(Task input)
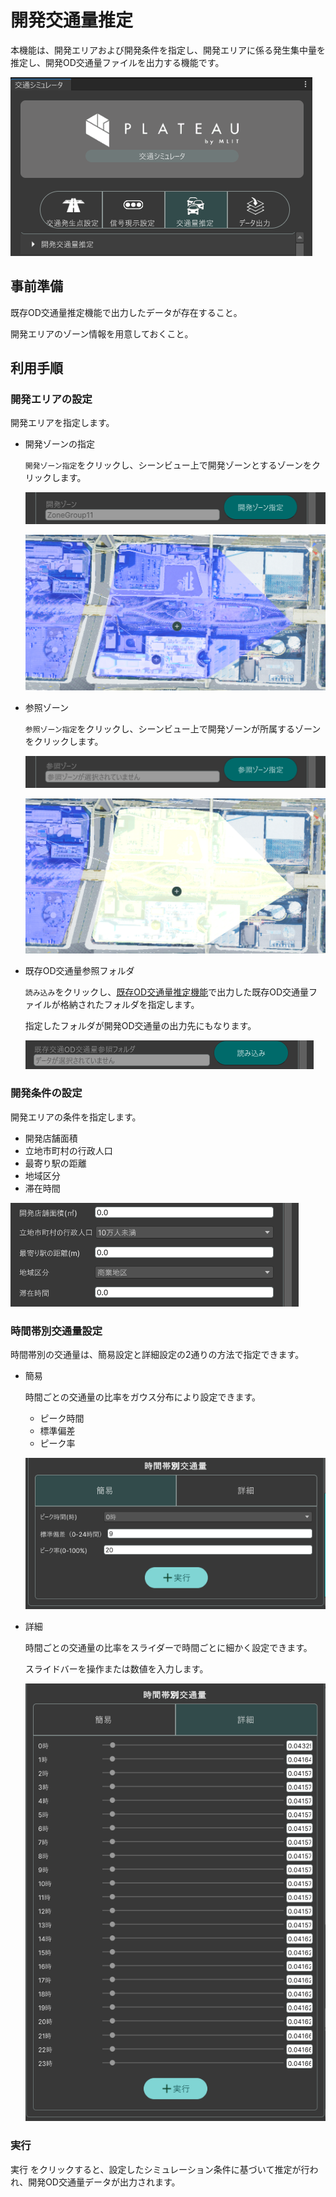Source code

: # 開発交通量推定

本機能は、開発エリアおよび開発条件を指定し、開発エリアに係る発生集中量を推定し、開発OD交通量ファイルを出力する機能です。

![開発交通量推定](../resources/DevelopEstimation/MenuTab.png)

## 事前準備

既存OD交通量推定機能で出力したデータが存在すること。

開発エリアのゾーン情報を用意しておくこと。

## 利用手順

### 開発エリアの設定

開発エリアを指定します。

- 開発ゾーンの指定

  `開発ゾーン指定`をクリックし、シーンビュー上で開発ゾーンとするゾーンをクリックします。
  
  ![ゾーン指定](../resources/DevelopEstimation/DevelopAreaButton.png)

  ![開発ゾーン指定](../resources/DevelopEstimation/DevelopArea.png)

- 参照ゾーン

  `参照ゾーン指定`をクリックし、シーンビュー上で開発ゾーンが所属するゾーンをクリックします。

  ![ゾーン指定](../resources/DevelopEstimation/DevelopRefButton.png)

  ![参照ゾーン指定](../resources/DevelopEstimation/DevelopRef.png)

- 既存OD交通量参照フォルダ
  
  `読み込み`をクリックし、[既存OD交通量推定機能](../manual/CurrentEstimation.md)で出力した既存OD交通量ファイルが格納されたフォルダを指定します。

  指定したフォルダが開発OD交通量の出力先にもなります。
  
  ![開発交通量推定](../resources/DevelopEstimation/EstimationOD.png)

### 開発条件の設定

開発エリアの条件を指定します。

  - 開発店舗面積
  - 立地市町村の行政人口
  - 最寄り駅の距離
  - 地域区分
  - 滞在時間

  ![開発交通量推定](../resources/DevelopEstimation/EstimationConditions.png)

### 時間帯別交通量設定

時間帯別の交通量は、簡易設定と詳細設定の2通りの方法で指定できます。

- 簡易
  
  時間ごとの交通量の比率をガウス分布により設定できます。

  - ピーク時間
  - 標準偏差
  - ピーク率

  ![開発交通量推定](../resources/DevelopEstimation/TrafficSimple.png)

- 詳細
  
  時間ごとの交通量の比率をスライダーで時間ごとに細かく設定できます。

  スライドバーを操作または数値を入力します。

  ![開発交通量推定](../resources/DevelopEstimation/TrafficDetail.png)


### 実行

実行 をクリックすると、設定したシミュレーション条件に基づいて推定が行われ、開発OD交通量データが出力されます。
(End Task input)
### What to do
Return the data exactly. Do not carry over any images.

### Result
Source code

: # 開発交通量推定

本機能は、開発エリアおよび開発条件を指定し、開発エリアに係る発生集中量を推定し、開発OD交通量ファイルを出力する機能です。

![開発交通量推定](../resources/DevelopEstimation/MenuTab.png)

## 事前準備

既存OD交通量推定機能で出力したデータが存在すること。

開発エリアのゾーン情報を用意しておくこと。

## 利用手順

### 開発エリアの設定

開発エリアを指定します。

- 開発ゾーンの指定

  `開発ゾーン指定`をクリックし、シーンビュー上で開発ゾーンとするゾーンをクリックします。
  
  ![ゾーン指定](../resources/DevelopEstimation/DevelopAreaButton.png)

  ![開発ゾーン指定](../resources/DevelopEstimation/DevelopArea.png)

- 参照ゾーン

  `参照ゾーン指定`をクリックし、シーンビュー上で開発ゾーンが所属するゾーンをクリックします。

  ![ゾーン指定](../resources/DevelopEstimation/DevelopRefButton.png)

  ![参照ゾーン指定](../resources/DevelopEstimation/DevelopRef.png)

- 既存OD交通量参照フォルダ
  
  `読み込み`をクリックし、[既存OD交通量推定機能](../manual/CurrentEstimation.md)で出力した既存OD交通量ファイルが格納されたフォルダを指定します。

  指定したフォルダが開発OD交通量の出力先にもなります。
  
  ![開発交通量推定](../resources/DevelopEstimation/EstimationOD.png)

### 開発条件の設定

開発エリアの条件を指定します。

  - 開発店舗面積
  - 立地市町村の行政人口
  - 最寄り駅の距離
  - 地域区分
  - 滞在時間

  ![開発交通量推定](../resources/DevelopEstimation/EstimationConditions.png)

### 時間帯別交通量設定

時間帯別の交通量は、簡易設定と詳細設定の2通りの方法で指定できます。

- 簡易
  
  時間ごとの交通量の比率をガウス分布により設定できます。

  - ピーク時間
  - 標準偏差
  - ピーク率

  ![開発交通量推定](../resources/DevelopEstimation/TrafficSimple.png)

- 詳細
  
  時間ごとの交通量の比率をスライダーで時間ごとに細かく設定できます。

  スライドバーを操作または数値を入力します。

  ![開発交通量推定](../resources/DevelopEstimation/TrafficDetail.png)


### 実行

実行 をクリックすると、設定したシミュレーション条件に基づいて推定が行われ、開発OD交通量データが出力されます。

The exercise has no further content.